▶ _Assignment_: Reproduce exactly the lines below from the one containing "if 'activeConnector' in" through the one containing "effect during simulation.", including both, and nothing else.
══ Supplied material
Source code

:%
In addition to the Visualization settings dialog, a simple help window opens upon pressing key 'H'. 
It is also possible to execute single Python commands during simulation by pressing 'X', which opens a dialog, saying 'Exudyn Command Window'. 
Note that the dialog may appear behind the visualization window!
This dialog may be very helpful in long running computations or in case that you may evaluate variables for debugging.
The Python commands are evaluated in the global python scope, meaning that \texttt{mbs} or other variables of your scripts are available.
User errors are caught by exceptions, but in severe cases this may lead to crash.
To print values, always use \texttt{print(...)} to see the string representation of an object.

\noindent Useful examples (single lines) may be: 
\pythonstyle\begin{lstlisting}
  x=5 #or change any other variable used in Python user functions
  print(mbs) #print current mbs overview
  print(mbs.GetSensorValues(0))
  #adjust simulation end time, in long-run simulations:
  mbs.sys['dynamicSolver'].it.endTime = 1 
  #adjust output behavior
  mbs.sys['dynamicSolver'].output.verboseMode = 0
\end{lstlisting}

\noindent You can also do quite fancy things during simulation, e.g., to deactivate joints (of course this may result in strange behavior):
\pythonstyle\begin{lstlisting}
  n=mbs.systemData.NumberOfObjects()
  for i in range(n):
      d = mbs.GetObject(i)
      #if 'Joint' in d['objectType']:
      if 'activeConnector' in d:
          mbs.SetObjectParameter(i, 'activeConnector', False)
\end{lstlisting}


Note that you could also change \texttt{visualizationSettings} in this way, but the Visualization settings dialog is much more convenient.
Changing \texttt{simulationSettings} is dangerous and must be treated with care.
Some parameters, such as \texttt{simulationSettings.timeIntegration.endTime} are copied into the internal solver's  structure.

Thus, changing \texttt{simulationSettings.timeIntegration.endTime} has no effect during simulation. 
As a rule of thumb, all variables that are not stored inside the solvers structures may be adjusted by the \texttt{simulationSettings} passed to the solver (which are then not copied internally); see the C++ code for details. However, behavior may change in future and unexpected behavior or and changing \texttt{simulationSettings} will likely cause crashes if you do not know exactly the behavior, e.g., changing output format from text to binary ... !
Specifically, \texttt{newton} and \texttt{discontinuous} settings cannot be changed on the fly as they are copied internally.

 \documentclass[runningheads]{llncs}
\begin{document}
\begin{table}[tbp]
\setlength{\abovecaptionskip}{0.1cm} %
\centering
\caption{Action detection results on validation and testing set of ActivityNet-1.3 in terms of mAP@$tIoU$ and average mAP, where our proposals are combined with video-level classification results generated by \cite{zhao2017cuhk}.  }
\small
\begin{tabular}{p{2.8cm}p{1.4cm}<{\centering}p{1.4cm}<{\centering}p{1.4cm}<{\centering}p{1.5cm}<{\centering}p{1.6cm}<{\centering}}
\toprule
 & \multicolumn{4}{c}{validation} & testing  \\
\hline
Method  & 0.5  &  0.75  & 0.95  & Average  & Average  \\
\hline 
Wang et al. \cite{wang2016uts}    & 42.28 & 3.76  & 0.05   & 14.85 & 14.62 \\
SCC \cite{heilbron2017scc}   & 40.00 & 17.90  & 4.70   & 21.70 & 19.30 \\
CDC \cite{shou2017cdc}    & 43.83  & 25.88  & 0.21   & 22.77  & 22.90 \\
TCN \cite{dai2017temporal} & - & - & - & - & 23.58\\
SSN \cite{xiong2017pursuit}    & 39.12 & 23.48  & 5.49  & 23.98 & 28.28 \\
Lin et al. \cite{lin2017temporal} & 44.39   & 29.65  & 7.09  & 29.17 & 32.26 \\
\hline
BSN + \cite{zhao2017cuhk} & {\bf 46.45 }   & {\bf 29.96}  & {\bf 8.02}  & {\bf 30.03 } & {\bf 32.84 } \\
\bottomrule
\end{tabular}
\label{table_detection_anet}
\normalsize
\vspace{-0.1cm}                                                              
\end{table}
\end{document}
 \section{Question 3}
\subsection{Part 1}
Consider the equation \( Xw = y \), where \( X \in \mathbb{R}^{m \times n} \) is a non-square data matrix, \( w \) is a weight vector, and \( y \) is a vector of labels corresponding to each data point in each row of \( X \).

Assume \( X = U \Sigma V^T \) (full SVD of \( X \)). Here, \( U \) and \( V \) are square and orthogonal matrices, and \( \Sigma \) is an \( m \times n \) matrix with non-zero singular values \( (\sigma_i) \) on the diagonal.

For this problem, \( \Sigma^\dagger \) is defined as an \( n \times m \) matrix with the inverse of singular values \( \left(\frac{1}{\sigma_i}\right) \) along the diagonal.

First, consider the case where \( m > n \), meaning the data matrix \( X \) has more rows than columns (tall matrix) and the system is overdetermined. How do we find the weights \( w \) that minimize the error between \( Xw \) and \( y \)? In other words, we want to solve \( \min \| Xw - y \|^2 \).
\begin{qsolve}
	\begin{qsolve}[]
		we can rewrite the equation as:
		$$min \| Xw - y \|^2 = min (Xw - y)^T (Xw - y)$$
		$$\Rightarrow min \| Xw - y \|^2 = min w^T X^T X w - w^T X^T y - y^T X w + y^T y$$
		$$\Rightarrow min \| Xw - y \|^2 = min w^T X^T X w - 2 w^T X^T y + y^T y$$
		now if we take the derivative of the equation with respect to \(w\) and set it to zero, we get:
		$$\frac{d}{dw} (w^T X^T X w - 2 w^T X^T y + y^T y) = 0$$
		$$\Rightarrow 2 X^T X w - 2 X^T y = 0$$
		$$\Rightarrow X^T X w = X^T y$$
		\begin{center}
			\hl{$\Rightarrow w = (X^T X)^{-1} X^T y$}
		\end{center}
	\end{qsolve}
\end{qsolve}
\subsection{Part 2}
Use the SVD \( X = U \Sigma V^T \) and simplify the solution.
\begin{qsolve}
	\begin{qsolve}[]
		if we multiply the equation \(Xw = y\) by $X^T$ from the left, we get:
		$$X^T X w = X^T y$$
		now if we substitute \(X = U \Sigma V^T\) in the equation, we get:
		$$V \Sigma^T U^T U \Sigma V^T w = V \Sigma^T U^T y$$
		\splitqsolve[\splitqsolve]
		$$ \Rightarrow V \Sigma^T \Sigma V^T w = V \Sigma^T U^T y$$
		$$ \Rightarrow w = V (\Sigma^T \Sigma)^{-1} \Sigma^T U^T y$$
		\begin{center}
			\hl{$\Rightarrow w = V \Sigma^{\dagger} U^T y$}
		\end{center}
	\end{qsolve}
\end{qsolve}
════
▶ _Answer for the task_:
      if 'activeConnector' in d:
          mbs.SetObjectParameter(i, 'activeConnector', False)
\end{lstlisting}


Note that you could also change \texttt{visualizationSettings} in this way, but the Visualization settings dialog is much more convenient.
Changing \texttt{simulationSettings} is dangerous and must be treated with care.
Some parameters, such as \texttt{simulationSettings.timeIntegration.endTime} are copied into the internal solver's  structure.

Thus, changing \texttt{simulationSettings.timeIntegration.endTime} has no effect during simulation. 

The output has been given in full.